Current society is moving towards a more dialogic and communicative tendency, and when dialogue is claimed but power is imposed, violence emerges more strongly. This dialogic shift has also already reached the scientific field. Dialogism, which implies a focus on dialogue and communication in the explanation of society, social relations and personal development, is increasingly shaping the processes of knowledge creation within the social sciences, contributing to the de-monopolization of expert knowledge (Beck et al., 1994).
The belief that all social actors have cultural intelligence, common sense (Schütz, 1967), and critical consciousness (Freire, 2003), which they use to make sense of their reality and to transform it, needs research techniques that allow research participants to be involved in the interpretation of their reflections and actions on the same feet as researchers. This does not mean though that there is not a difference in the type of knowledge that each part contributes.
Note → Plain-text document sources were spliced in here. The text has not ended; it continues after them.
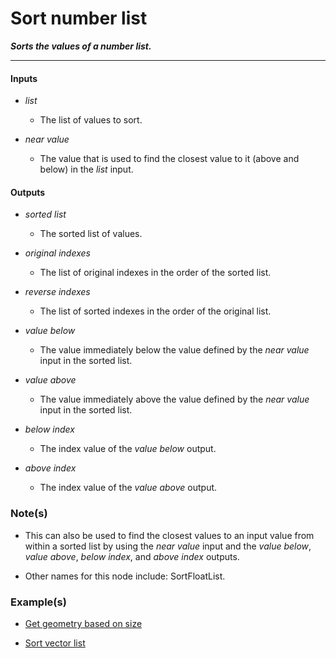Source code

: # Sort number list

**_Sorts the values of a number list._**

---


#### Inputs

* _list_

  * The list of values to sort.

* _near value_

  * The value that is used to find the closest value to it (above and below) in the _list_ input.


#### Outputs

* _sorted list_

  * The sorted list of values.

* _original indexes_

  * The list of original indexes in the order of the sorted list.

* _reverse indexes_

  * The list of sorted indexes in the order of the original list.

* _value below_

  * The value immediately below the value defined by the _near value_ input in the sorted list.

* _value above_

  * The value immediately above the value defined by the _near value_ input in the sorted list.

* _below index_

  * The index value of the _value below_ output.

* _above index_

  * The index value of the _value above_ output.


### Note(s)

* This can also be used to find the closest values to an input value from within a sorted list by using the _near value_ input and the _value below_, _value above_, _below index_, and _above index_ outputs.

* Other names for this node include: SortFloatList.


### Example(s)

* <a href="https://creator.trimble.com/graph?assetURI=whp:c4c3fa14-5ff0-45d2-872d-c1acfc8d9729&version=latest" target="_blank">Get geometry based on size</a>

* <a href="https://creator.trimble.com/graph?assetURI=whp:e48847b9-ef91-4c0c-8583-69961a23f647&version=latest" target="_blank">Sort vector list</a>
The first paper presents an evaluation of the use of a dialogical approach to accessing children’s personal epistemologies. They invite participants to discuss topics by themselves encouraging their direct participation. The second paper uses a mixed method approach, also longitudinal, taking into account the ability of children to re-negotiate the fit between themselves and various learning environments. The third paper presents the research work of ACOGE Group, based mainly on Action Research Approach. They introduce the project of Learning Communities as a way to overcome educational inequalities through an action research perspective. The fourth contribution is based on ethnographic experience in the field of education, more specifically it tries to analyse more in-depth the self-ethnography as a way to research and participate simultaneously. The last paper is focused in the communicative methodology, how through and egalitarian an intersubjective dialogue between researchers and researched we could reach a more realistic interpretation of reality.